Be Efficient With the Schedule
It has been our experience that myopia management with orthokeratology is never done well if it commences at the “discovery visit” (typically an annual examination). Instead, we make a second appointment for a later day that will include training in lens wear and care. While we previously used a pre-configured trial lens set, we have been moving to a customized first pair approach. To emphasize the importance of the evaluation process, we also schedule the patient for appointments the morning after the evaluation, one week later and then one month later (i.e., the patient makes all four appointments at one time). This approach was not unfamiliar to us but is the same approach we use with refractive and cataract surgery patients.
When the patient comes in for the evaluation of orthokeratology lenses on the eye, the lenses have been pre-selected and prepared by the clinical team member. The evaluation of the lenses is typically straight forward. Almost every time the lenses have been designed and manufactured well and can be dispensed that day with instruction to wear the lenses that night and into the office the next morning.
We have created sub-categories within our scheduling template that directs the clinical team in advance to know which tests to perform for a given appointment. The “first morning” orthokeratology appointment is a “CL: response” appointment and the office team know that:
- a) patients are to wear their lenses in for this appointment, b) an over-auto-refraction is done and c) visual acuity is taken with the lenses. The doctor evaluates the lenses on the eye, removing them to assess ocular health and refractive status. Resources (people and space) for instruction in proper lens wear and care are also reserved for that visit. For all subsequent orthokeratology appointments, the testing is reversed: a) the patient is to bring, not wear, the lenses into the office, b) an uncorrected acuity is taken and c) an auto-refraction without lenses is obtained. The doctor then evaluates the ocular surface and the refractive status, completing the visit by applying the lenses and evaluating them on the eye.

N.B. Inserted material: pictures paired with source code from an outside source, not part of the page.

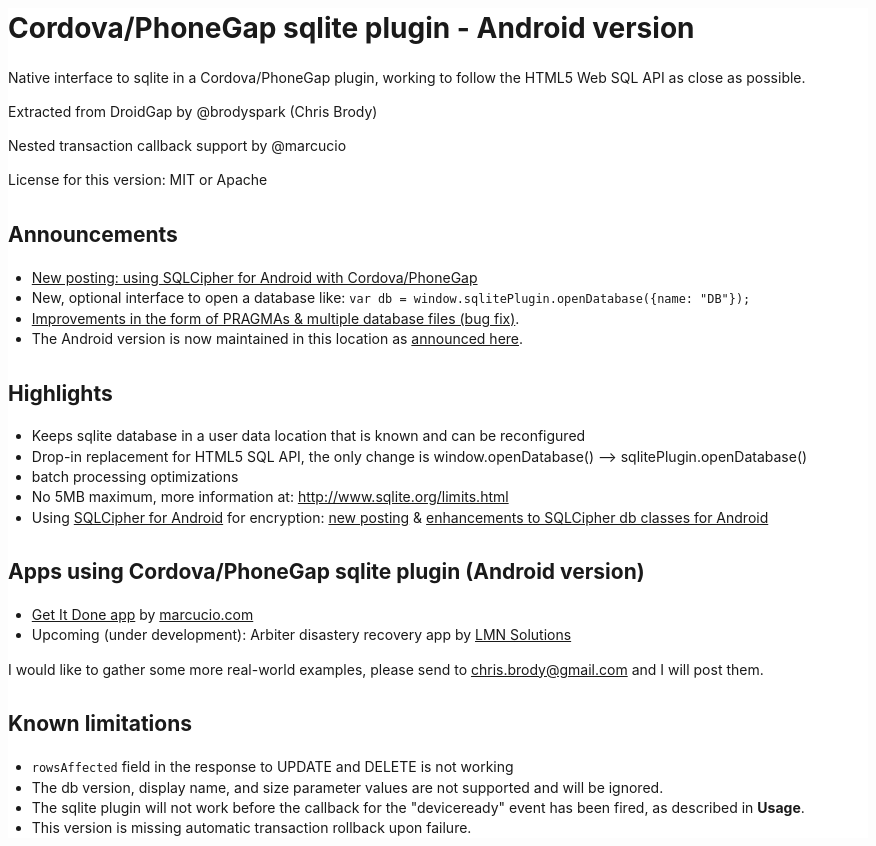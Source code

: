 # Cordova/PhoneGap sqlite plugin - Android version

Native interface to sqlite in a Cordova/PhoneGap plugin, working to follow the HTML5 Web SQL API as close as possible.

Extracted from DroidGap by @brodyspark (Chris Brody)

Nested transaction callback support by @marcucio

License for this version: MIT or Apache

## Announcements

- [New posting: using SQLCipher for Android with Cordova/PhoneGap](http://brodyspark.blogspot.com/2012/12/using-sqlcipher-for-android-with.html)
- New, optional interface to open a database like: `var db = window.sqlitePlugin.openDatabase({name: "DB"});`
- [Improvements in the form of PRAGMAs & multiple database files (bug fix)](http://brodyspark.blogspot.com/2012/12/improvements-to-phonegap-sqliteplugin.html).
- The Android version is now maintained in this location as [announced here](http://brodyspark.blogspot.com/2012/12/phonegap-sqliteplugin-for-ios-android.html).
 
## Highlights

- Keeps sqlite database in a user data location that is known and can be reconfigured
- Drop-in replacement for HTML5 SQL API, the only change is window.openDatabase() --> sqlitePlugin.openDatabase()
- batch processing optimizations
- No 5MB maximum, more information at: http://www.sqlite.org/limits.html
- Using [SQLCipher for Android](http://sqlcipher.net/sqlcipher-for-android/) for encryption: [new posting](http://brodyspark.blogspot.com/2012/12/using-sqlcipher-for-android-with.html) & [enhancements to SQLCipher db classes for Android](http://brodyspark.blogspot.com/2012/12/enhancements-to-sqlcipher-db-classes.html)

## Apps using Cordova/PhoneGap sqlite plugin (Android version)

- [Get It Done app](http://getitdoneapp.com/) by [marcucio.com](http://marcucio.com/)
- Upcoming (under development): Arbiter disastery recovery app by [LMN Solutions](http://lmnsolutions.com/)

I would like to gather some more real-world examples, please send to chris.brody@gmail.com and I will post them.

## Known limitations

- `rowsAffected` field in the response to UPDATE and DELETE is not working
- The db version, display name, and size parameter values are not supported and will be ignored.
- The sqlite plugin will not work before the callback for the "deviceready" event has been fired, as described in **Usage**.
- This version is missing automatic transaction rollback upon failure.
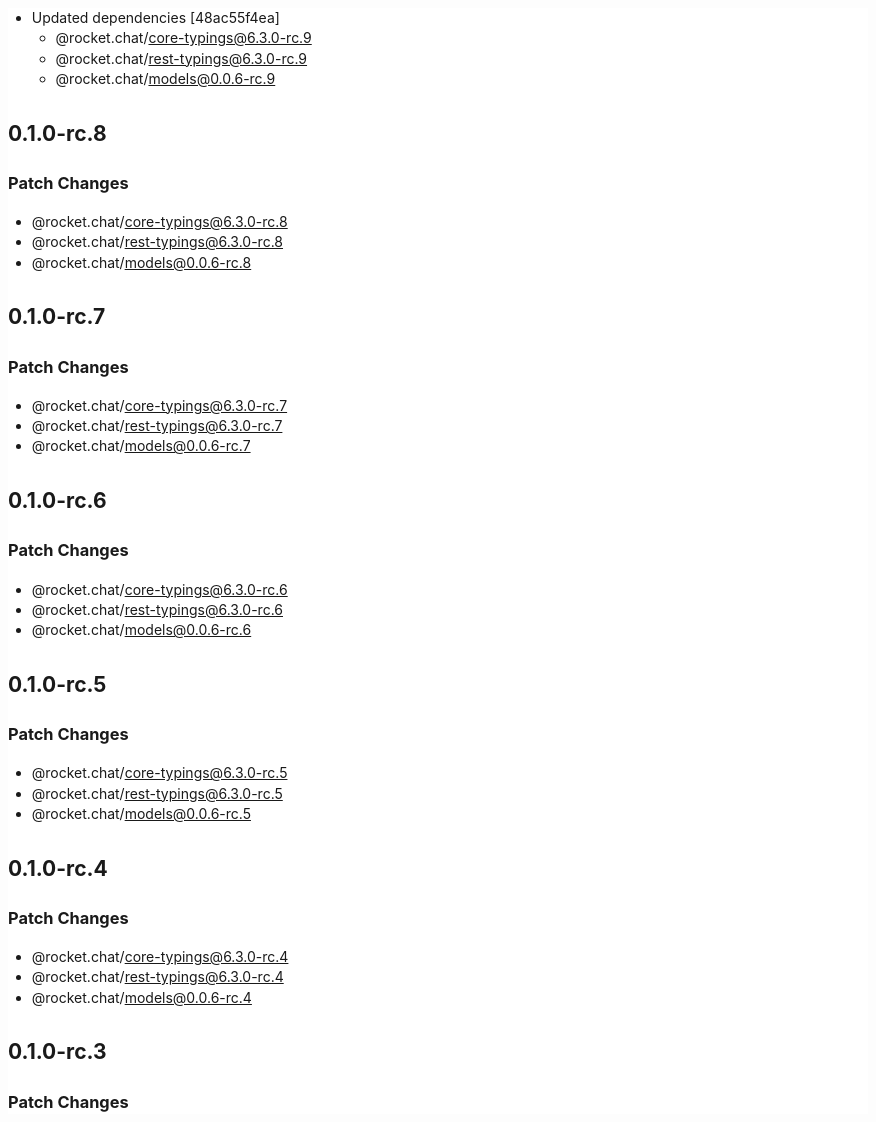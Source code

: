 - Updated dependencies [48ac55f4ea]
  - @rocket.chat/core-typings@6.3.0-rc.9
  - @rocket.chat/rest-typings@6.3.0-rc.9
  - @rocket.chat/models@0.0.6-rc.9

## 0.1.0-rc.8

### Patch Changes

- @rocket.chat/core-typings@6.3.0-rc.8
- @rocket.chat/rest-typings@6.3.0-rc.8
- @rocket.chat/models@0.0.6-rc.8

## 0.1.0-rc.7

### Patch Changes

- @rocket.chat/core-typings@6.3.0-rc.7
- @rocket.chat/rest-typings@6.3.0-rc.7
- @rocket.chat/models@0.0.6-rc.7

## 0.1.0-rc.6

### Patch Changes

- @rocket.chat/core-typings@6.3.0-rc.6
- @rocket.chat/rest-typings@6.3.0-rc.6
- @rocket.chat/models@0.0.6-rc.6

## 0.1.0-rc.5

### Patch Changes

- @rocket.chat/core-typings@6.3.0-rc.5
- @rocket.chat/rest-typings@6.3.0-rc.5
- @rocket.chat/models@0.0.6-rc.5

## 0.1.0-rc.4

### Patch Changes

- @rocket.chat/core-typings@6.3.0-rc.4
- @rocket.chat/rest-typings@6.3.0-rc.4
- @rocket.chat/models@0.0.6-rc.4

## 0.1.0-rc.3

### Patch Changes
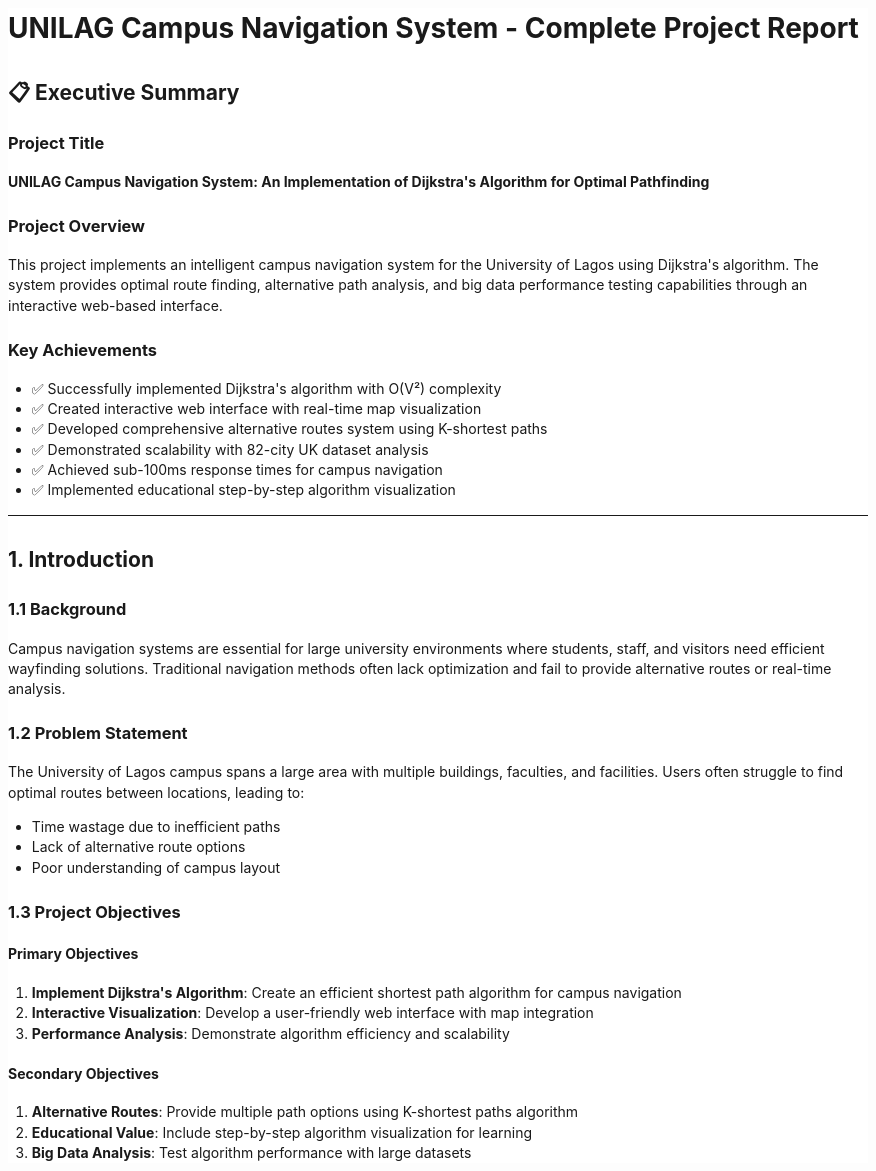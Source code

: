 # UNILAG Campus Navigation System - Complete Project Report

## 📋 Executive Summary

### Project Title
**UNILAG Campus Navigation System: An Implementation of Dijkstra's Algorithm for Optimal Pathfinding**

### Project Overview
This project implements an intelligent campus navigation system for the University of Lagos using Dijkstra's algorithm. The system provides optimal route finding, alternative path analysis, and big data performance testing capabilities through an interactive web-based interface.

### Key Achievements
- ✅ Successfully implemented Dijkstra's algorithm with O(V²) complexity
- ✅ Created interactive web interface with real-time map visualization
- ✅ Developed comprehensive alternative routes system using K-shortest paths
- ✅ Demonstrated scalability with 82-city UK dataset analysis
- ✅ Achieved sub-100ms response times for campus navigation
- ✅ Implemented educational step-by-step algorithm visualization

---

## 1. Introduction

### 1.1 Background
Campus navigation systems are essential for large university environments where students, staff, and visitors need efficient wayfinding solutions. Traditional navigation methods often lack optimization and fail to provide alternative routes or real-time analysis.

### 1.2 Problem Statement
The University of Lagos campus spans a large area with multiple buildings, faculties, and facilities. Users often struggle to find optimal routes between locations, leading to:
- Time wastage due to inefficient paths
- Lack of alternative route options
- Poor understanding of campus layout

### 1.3 Project Objectives

#### Primary Objectives
1. **Implement Dijkstra's Algorithm**: Create an efficient shortest path algorithm for campus navigation
2. **Interactive Visualization**: Develop a user-friendly web interface with map integration
3. **Performance Analysis**: Demonstrate algorithm efficiency and scalability

#### Secondary Objectives
1. **Alternative Routes**: Provide multiple path options using K-shortest paths algorithm
2. **Educational Value**: Include step-by-step algorithm visualization for learning
3. **Big Data Analysis**: Test algorithm performance with large datasets

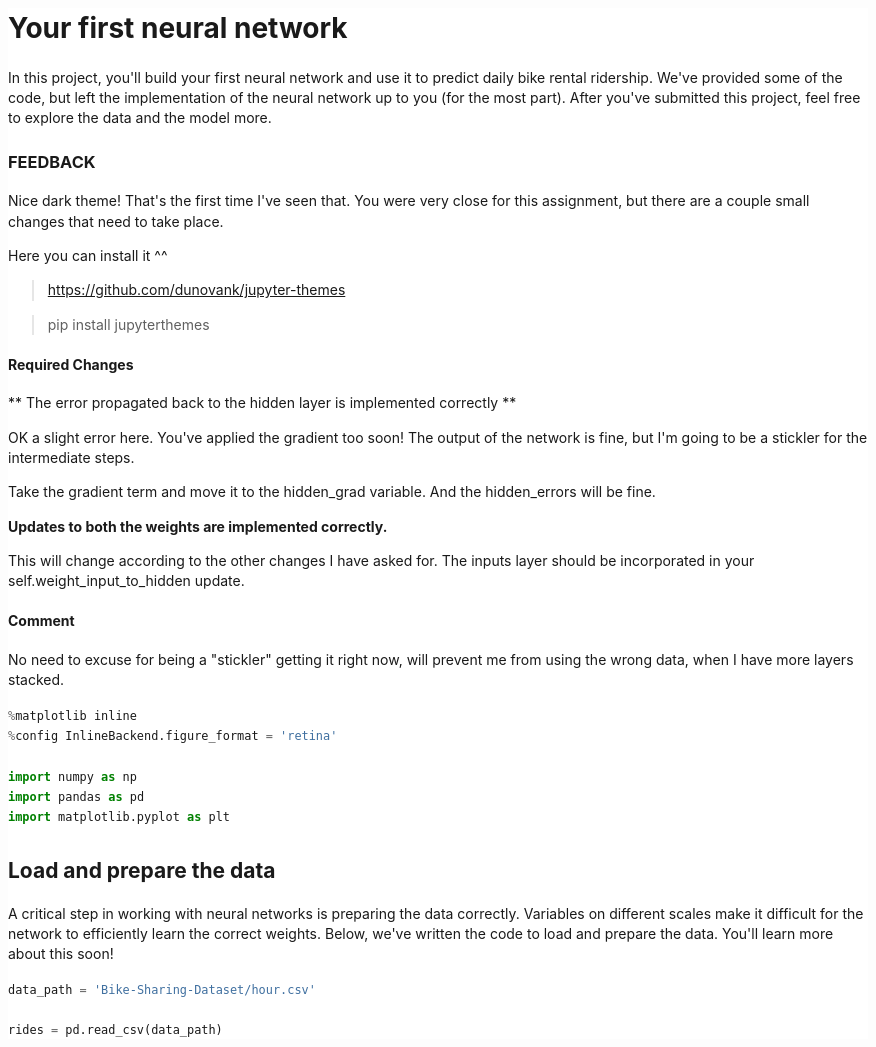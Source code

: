 
# Your first neural network

In this project, you'll build your first neural network and use it to predict daily bike rental ridership. We've provided some of the code, but left the implementation of the neural network up to you (for the most part). After you've submitted this project, feel free to explore the data and the model more.

### FEEDBACK

Nice dark theme! That's the first time I've seen that. You were very close for this assignment, but there are a couple small changes that need to take place.

Here you can install it ^^

> https://github.com/dunovank/jupyter-themes

> pip install jupyterthemes


#### Required Changes 

** The error propagated back to the hidden layer is implemented correctly **

OK a slight error here. You've applied the gradient too soon! The output of the network is fine, but I'm going to be a stickler for the intermediate steps.

Take the gradient term and move it to the hidden_grad variable. And the hidden_errors will be fine. 

**Updates to both the weights are implemented correctly.**

This will change according to the other changes I have asked for. The inputs layer should be incorporated in your self.weight_input_to_hidden update.

#### Comment

No need to excuse for being a "stickler" getting it right now, will prevent me from using the wrong data, when I have more layers stacked. 


```python
%matplotlib inline
%config InlineBackend.figure_format = 'retina'

import numpy as np
import pandas as pd
import matplotlib.pyplot as plt
```

## Load and prepare the data

A critical step in working with neural networks is preparing the data correctly. Variables on different scales make it difficult for the network to efficiently learn the correct weights. Below, we've written the code to load and prepare the data. You'll learn more about this soon!


```python
data_path = 'Bike-Sharing-Dataset/hour.csv'

rides = pd.read_csv(data_path)
```

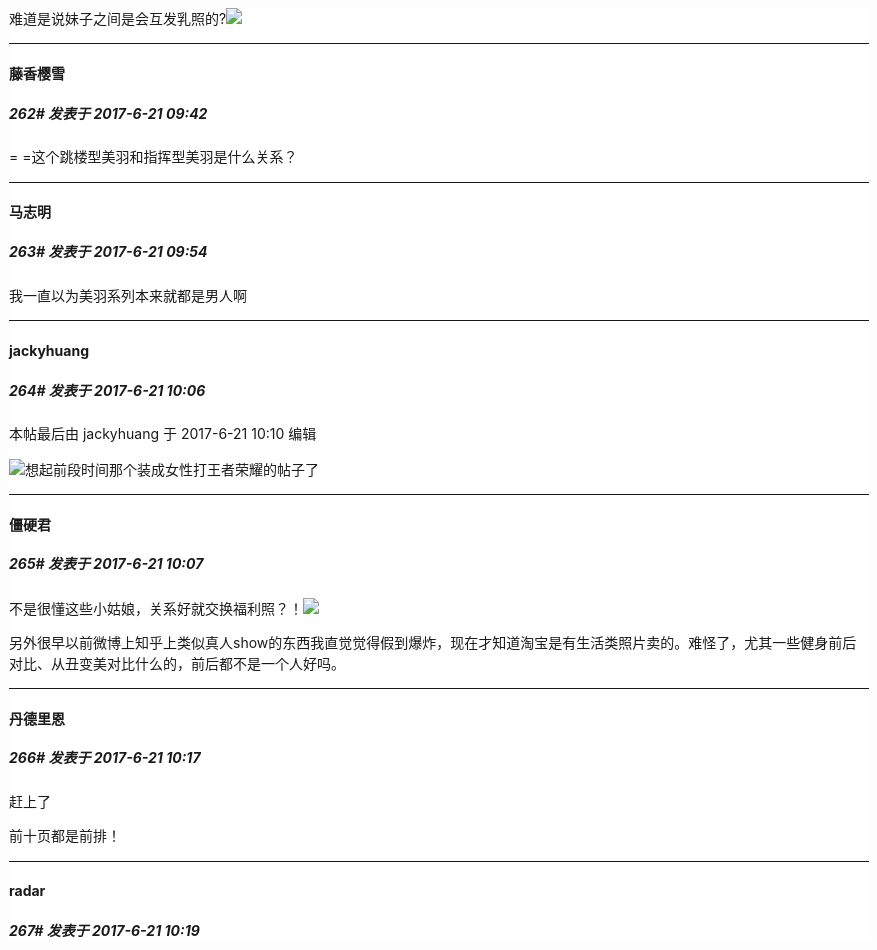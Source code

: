 
难道是说妹子之间是会互发乳照的?<img src="https://static.saraba1st.com/image/smiley/face2017/001.png" referrerpolicy="no-referrer">


*****

####  藤香樱雪  
##### 262#       发表于 2017-6-21 09:42


= =这个跳楼型美羽和指挥型美羽是什么关系？


*****

####  马志明  
##### 263#       发表于 2017-6-21 09:54


我一直以为美羽系列本来就都是男人啊


*****

####  jackyhuang  
##### 264#       发表于 2017-6-21 10:06


 本帖最后由 jackyhuang 于 2017-6-21 10:10 编辑 

<img src="https://static.saraba1st.com/image/smiley/face2017/001.png" referrerpolicy="no-referrer">想起前段时间那个装成女性打王者荣耀的帖子了


*****

####  僵硬君  
##### 265#       发表于 2017-6-21 10:07


不是很懂这些小姑娘，关系好就交换福利照？！<img src="https://static.saraba1st.com/image/smiley/face2017/004.gif" referrerpolicy="no-referrer">

另外很早以前微博上知乎上类似真人show的东西我直觉觉得假到爆炸，现在才知道淘宝是有生活类照片卖的。难怪了，尤其一些健身前后对比、从丑变美对比什么的，前后都不是一个人好吗。


*****

####  丹德里恩  
##### 266#       发表于 2017-6-21 10:17


赶上了

前十页都是前排！


*****

####  radar  
##### 267#       发表于 2017-6-21 10:19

Note: We have found it very useful to create special appointment slots named “Consult:1” in our template. These spots are only available to patients who are being recalled for less than a month. Appointments greater than a month out (Consult: 2 and Consult:3) go into different slots. Each doctor has 2 or 3 of these Consult:1 slots in each 4-hour patient care block. Saving these spaces has allowed us to schedule patients back for visits within a short period without having to add them to an already full schedule. Also, if these spots are unfilled for a given day less than 36 hours in advance, we offer them to new patients who call and need a comprehensive eye and vision examination.
Be Smart With Fees
Orthokeratology has no appropriate CPT code; my advice is don’t use one. While unforeseen visits related to an ocular response would be appropriately coded using CPT and ICD-10-CM, all testing, services, and products related to orthokeratology are a private matter between you and your patients. We do not bill any insurance plan for services or materials related to orthokeratology unless the plan SPECIFICALLY states that doing so is allowed. Our office prefers to package orthokeratology as a 21-month package that includes initiation of care, all lenses needed to maximize treatment and then two pair of retainer lenses. Visits occur at three-month intervals. At the 24-month mark, patients move into an annual service fee. Be prepared to handle patients who either a) drop-out or b) break or lose lenses. There is no “perfect method” to handle the unexpected. However, it is very wise to have a policy in place that is “the strictest” you would be comfortable implementing and then exercise “grace” in specific situations as you see fit.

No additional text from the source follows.